___ Stored data ___

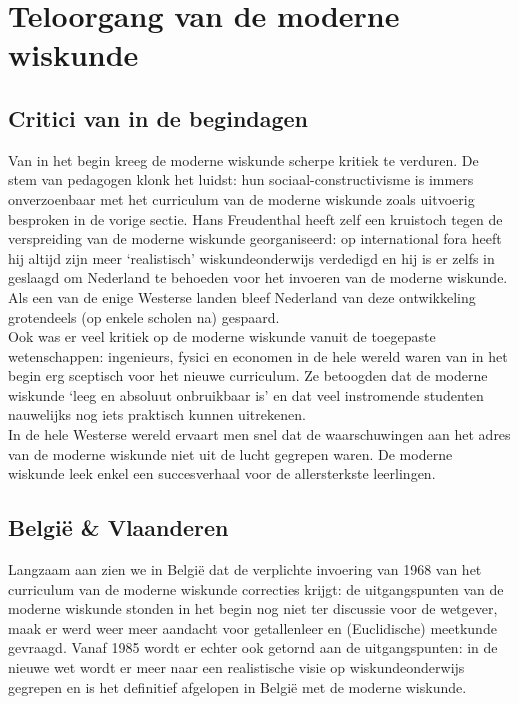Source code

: \documentclass[a4paper,11pt]{article}
\begin{document}
\newpage
\section{Teloorgang van de moderne wiskunde}
\subsection{Critici van in de begindagen}
Van in het begin kreeg de moderne wiskunde scherpe kritiek te verduren. De stem 
van pedagogen klonk het luidst: hun sociaal-constructivisme is immers 
onverzoenbaar met het curriculum van de moderne wiskunde zoals uitvoerig 
besproken in de vorige sectie. Hans Freudenthal heeft zelf een kruistoch tegen 
de verspreiding van de moderne wiskunde georganiseerd: op international fora 
heeft hij altijd zijn meer `realistisch' wiskundeonderwijs verdedigd en hij is 
er zelfs in geslaagd om Nederland te behoeden voor het invoeren van de moderne 
wiskunde. Als een van de enige Westerse landen bleef Nederland van deze 
ontwikkeling grotendeels (op enkele scholen na) gespaard.\\

\noindent Ook was er veel kritiek op de moderne wiskunde vanuit de toegepaste 
wetenschappen: ingenieurs, fysici en economen in de hele wereld waren
van in het begin erg sceptisch voor het nieuwe curriculum. Ze betoogden dat de 
moderne wiskunde `leeg en absoluut onbruikbaar is' en dat veel instromende 
studenten nauwelijks nog iets praktisch kunnen uitrekenen. \\

\noindent In de hele Westerse wereld ervaart men snel dat de waarschuwingen aan het
adres van de moderne wiskunde niet uit de lucht gegrepen waren. De moderne 
wiskunde leek enkel een succesverhaal voor de allersterkste leerlingen. 
\subsection{België \& Vlaanderen}
Langzaam 
aan zien we in België dat de verplichte invoering van 1968 van het curriculum 
van de moderne wiskunde correcties krijgt: de uitgangspunten van de moderne 
wiskunde stonden in het begin nog niet ter discussie voor de wetgever, maak er 
werd weer meer aandacht voor getallenleer en (Euclidische) meetkunde gevraagd. 
Vanaf 1985 wordt er echter ook getornd aan de uitgangspunten: in de nieuwe wet 
wordt er meer naar een realistische visie op wiskundeonderwijs gegrepen en is 
het definitief afgelopen in België met de moderne wiskunde. \\
\end{document}
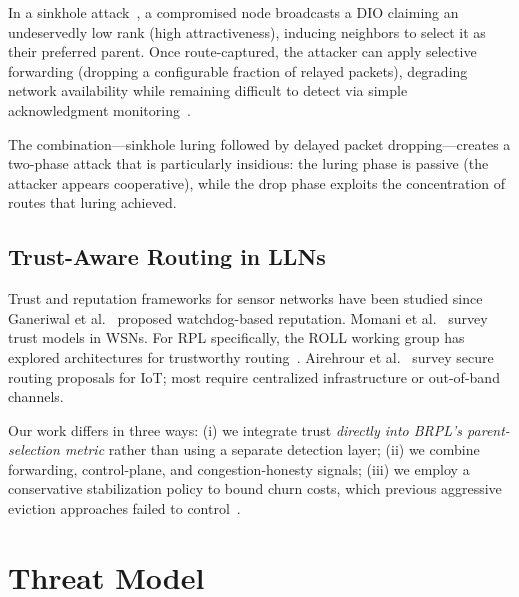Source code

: \documentclass[conference]{IEEEtran}
\begin{document}
In a sinkhole attack~\cite{karlof2003}, a compromised node broadcasts a DIO
claiming an undeservedly low rank (high attractiveness), inducing neighbors
to select it as their preferred parent.
Once route-captured, the attacker can apply selective forwarding
(dropping a configurable fraction of relayed packets),
degrading network availability while remaining difficult to detect
via simple acknowledgment monitoring~\cite{marti2000}.

The combination---sinkhole luring followed by delayed packet dropping---creates
a two-phase attack that is particularly insidious:
the luring phase is passive (the attacker appears cooperative),
while the drop phase exploits the concentration of routes that luring achieved.

\subsection{Trust-Aware Routing in LLNs}

Trust and reputation frameworks for sensor networks have been studied since
Ganeriwal et al.~\cite{airtime_trust} proposed watchdog-based reputation.
Momani et al.~\cite{Momani2010} survey trust models in WSNs.
For RPL specifically, the ROLL working group has explored
architectures for trustworthy routing~\cite{roll_trust}.
Airehrour et al.~\cite{smtrust} survey secure routing proposals for IoT;
most require centralized infrastructure or out-of-band channels.

Our work differs in three ways:
(i) we integrate trust \emph{directly into BRPL's parent-selection metric}
rather than using a separate detection layer;
(ii) we combine forwarding, control-plane, and congestion-honesty signals;
(iii) we employ a conservative stabilization policy to bound churn costs,
which previous aggressive eviction approaches failed to control~\cite{dvir2011}.

\section{Threat Model}
\label{sec:threat}
\end{document}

___

Your instructions:
Leave out the pictures and copy every record above exactly.

Task answer:
Source code

: \documentclass[a4paper,11pt]{article}
\begin{document}
\newpage
\section{Teloorgang van de moderne wiskunde}
\subsection{Critici van in de begindagen}
Van in het begin kreeg de moderne wiskunde scherpe kritiek te verduren. De stem 
van pedagogen klonk het luidst: hun sociaal-constructivisme is immers 
onverzoenbaar met het curriculum van de moderne wiskunde zoals uitvoerig 
besproken in de vorige sectie. Hans Freudenthal heeft zelf een kruistoch tegen 
de verspreiding van de moderne wiskunde georganiseerd: op international fora 
heeft hij altijd zijn meer `realistisch' wiskundeonderwijs verdedigd en hij is 
er zelfs in geslaagd om Nederland te behoeden voor het invoeren van de moderne 
wiskunde. Als een van de enige Westerse landen bleef Nederland van deze 
ontwikkeling grotendeels (op enkele scholen na) gespaard.\\

\noindent Ook was er veel kritiek op de moderne wiskunde vanuit de toegepaste 
wetenschappen: ingenieurs, fysici en economen in de hele wereld waren
van in het begin erg sceptisch voor het nieuwe curriculum. Ze betoogden dat de 
moderne wiskunde `leeg en absoluut onbruikbaar is' en dat veel instromende 
studenten nauwelijks nog iets praktisch kunnen uitrekenen. \\

\noindent In de hele Westerse wereld ervaart men snel dat de waarschuwingen aan het
adres van de moderne wiskunde niet uit de lucht gegrepen waren. De moderne 
wiskunde leek enkel een succesverhaal voor de allersterkste leerlingen. 
\subsection{België \& Vlaanderen}
Langzaam 
aan zien we in België dat de verplichte invoering van 1968 van het curriculum 
van de moderne wiskunde correcties krijgt: de uitgangspunten van de moderne 
wiskunde stonden in het begin nog niet ter discussie voor de wetgever, maak er 
werd weer meer aandacht voor getallenleer en (Euclidische) meetkunde gevraagd. 
Vanaf 1985 wordt er echter ook getornd aan de uitgangspunten: in de nieuwe wet 
wordt er meer naar een realistische visie op wiskundeonderwijs gegrepen en is 
het definitief afgelopen in België met de moderne wiskunde. \\
\end{document}
Source code

: \documentclass[conference]{IEEEtran}
\begin{document}
In a sinkhole attack~\cite{karlof2003}, a compromised node broadcasts a DIO
claiming an undeservedly low rank (high attractiveness), inducing neighbors
to select it as their preferred parent.
Once route-captured, the attacker can apply selective forwarding
(dropping a configurable fraction of relayed packets),
degrading network availability while remaining difficult to detect
via simple acknowledgment monitoring~\cite{marti2000}.

The combination---sinkhole luring followed by delayed packet dropping---creates
a two-phase attack that is particularly insidious:
the luring phase is passive (the attacker appears cooperative),
while the drop phase exploits the concentration of routes that luring achieved.

\subsection{Trust-Aware Routing in LLNs}

Trust and reputation frameworks for sensor networks have been studied since
Ganeriwal et al.~\cite{airtime_trust} proposed watchdog-based reputation.
Momani et al.~\cite{Momani2010} survey trust models in WSNs.
For RPL specifically, the ROLL working group has explored
architectures for trustworthy routing~\cite{roll_trust}.
Airehrour et al.~\cite{smtrust} survey secure routing proposals for IoT;
most require centralized infrastructure or out-of-band channels.

Our work differs in three ways:
(i) we integrate trust \emph{directly into BRPL's parent-selection metric}
rather than using a separate detection layer;
(ii) we combine forwarding, control-plane, and congestion-honesty signals;
(iii) we employ a conservative stabilization policy to bound churn costs,
which previous aggressive eviction approaches failed to control~\cite{dvir2011}.

\section{Threat Model}
\label{sec:threat}
\end{document}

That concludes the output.